(Collected data)

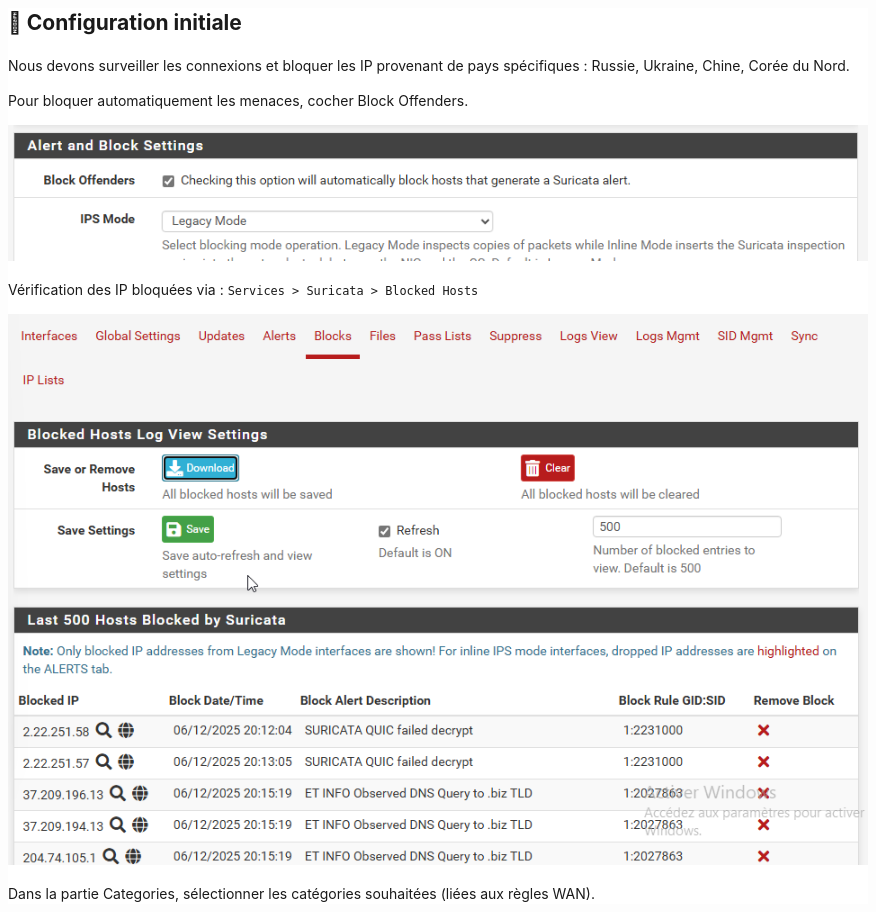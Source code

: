 ## 🔐 Configuration initiale
Nous devons surveiller les connexions et bloquer les IP provenant de pays spécifiques : Russie, Ukraine, Chine, Corée du Nord.

Pour bloquer automatiquement les menaces, cocher Block Offenders.

![suricata](./images/suricata_img/image(4).png) 

Vérification des IP bloquées via :
`Services > Suricata > Blocked Hosts` 

![suricata](./images/suricata_img/image(5).png) 

Dans la partie Categories, sélectionner les catégories souhaitées (liées aux règles WAN).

Directions for this task: All records above are to be repeated exactly, with the images left out.

Written solution:
Source code

: ## 🔐 Configuration initiale
Nous devons surveiller les connexions et bloquer les IP provenant de pays spécifiques : Russie, Ukraine, Chine, Corée du Nord.

Pour bloquer automatiquement les menaces, cocher Block Offenders.

![suricata](./images/suricata_img/image(4).png) 

Vérification des IP bloquées via :
`Services > Suricata > Blocked Hosts` 

![suricata](./images/suricata_img/image(5).png) 

Dans la partie Categories, sélectionner les catégories souhaitées (liées aux règles WAN).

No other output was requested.